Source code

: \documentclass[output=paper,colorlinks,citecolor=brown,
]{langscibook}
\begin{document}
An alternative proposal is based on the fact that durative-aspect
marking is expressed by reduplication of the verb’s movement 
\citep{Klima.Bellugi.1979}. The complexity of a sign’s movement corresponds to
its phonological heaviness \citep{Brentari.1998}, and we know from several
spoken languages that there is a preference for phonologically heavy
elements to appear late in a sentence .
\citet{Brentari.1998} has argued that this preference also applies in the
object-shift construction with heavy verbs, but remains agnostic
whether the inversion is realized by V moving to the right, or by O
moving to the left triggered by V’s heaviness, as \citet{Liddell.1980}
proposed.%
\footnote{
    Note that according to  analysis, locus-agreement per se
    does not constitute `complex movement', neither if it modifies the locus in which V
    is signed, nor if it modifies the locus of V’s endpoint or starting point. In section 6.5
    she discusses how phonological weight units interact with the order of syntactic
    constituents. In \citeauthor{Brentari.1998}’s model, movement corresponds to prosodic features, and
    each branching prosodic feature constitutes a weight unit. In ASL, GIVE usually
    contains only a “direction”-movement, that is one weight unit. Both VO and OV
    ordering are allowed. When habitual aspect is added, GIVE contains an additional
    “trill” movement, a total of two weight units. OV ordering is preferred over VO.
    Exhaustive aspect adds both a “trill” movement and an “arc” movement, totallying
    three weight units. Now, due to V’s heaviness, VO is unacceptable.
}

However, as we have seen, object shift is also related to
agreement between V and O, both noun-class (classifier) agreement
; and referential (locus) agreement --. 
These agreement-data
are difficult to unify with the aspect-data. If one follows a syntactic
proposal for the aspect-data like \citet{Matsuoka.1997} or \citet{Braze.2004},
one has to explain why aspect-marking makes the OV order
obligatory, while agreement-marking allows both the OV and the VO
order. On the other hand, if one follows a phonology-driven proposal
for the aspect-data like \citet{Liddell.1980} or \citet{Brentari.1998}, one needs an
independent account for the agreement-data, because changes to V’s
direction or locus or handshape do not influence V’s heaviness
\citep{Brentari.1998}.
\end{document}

TASK TO CARRY OUT
Write out the records in full, word for word.

COMPLETED TASK
Source code

: \documentclass[output=paper,colorlinks,citecolor=brown,
]{langscibook}
\begin{document}
An alternative proposal is based on the fact that durative-aspect
marking is expressed by reduplication of the verb’s movement 
\citep{Klima.Bellugi.1979}. The complexity of a sign’s movement corresponds to
its phonological heaviness \citep{Brentari.1998}, and we know from several
spoken languages that there is a preference for phonologically heavy
elements to appear late in a sentence .
\citet{Brentari.1998} has argued that this preference also applies in the
object-shift construction with heavy verbs, but remains agnostic
whether the inversion is realized by V moving to the right, or by O
moving to the left triggered by V’s heaviness, as \citet{Liddell.1980}
proposed.%
\footnote{
    Note that according to  analysis, locus-agreement per se
    does not constitute `complex movement', neither if it modifies the locus in which V
    is signed, nor if it modifies the locus of V’s endpoint or starting point. In section 6.5
    she discusses how phonological weight units interact with the order of syntactic
    constituents. In \citeauthor{Brentari.1998}’s model, movement corresponds to prosodic features, and
    each branching prosodic feature constitutes a weight unit. In ASL, GIVE usually
    contains only a “direction”-movement, that is one weight unit. Both VO and OV
    ordering are allowed. When habitual aspect is added, GIVE contains an additional
    “trill” movement, a total of two weight units. OV ordering is preferred over VO.
    Exhaustive aspect adds both a “trill” movement and an “arc” movement, totallying
    three weight units. Now, due to V’s heaviness, VO is unacceptable.
}

However, as we have seen, object shift is also related to
agreement between V and O, both noun-class (classifier) agreement
; and referential (locus) agreement --. 
These agreement-data
are difficult to unify with the aspect-data. If one follows a syntactic
proposal for the aspect-data like \citet{Matsuoka.1997} or \citet{Braze.2004},
one has to explain why aspect-marking makes the OV order
obligatory, while agreement-marking allows both the OV and the VO
order. On the other hand, if one follows a phonology-driven proposal
for the aspect-data like \citet{Liddell.1980} or \citet{Brentari.1998}, one needs an
independent account for the agreement-data, because changes to V’s
direction or locus or handshape do not influence V’s heaviness
\citep{Brentari.1998}.
\end{document}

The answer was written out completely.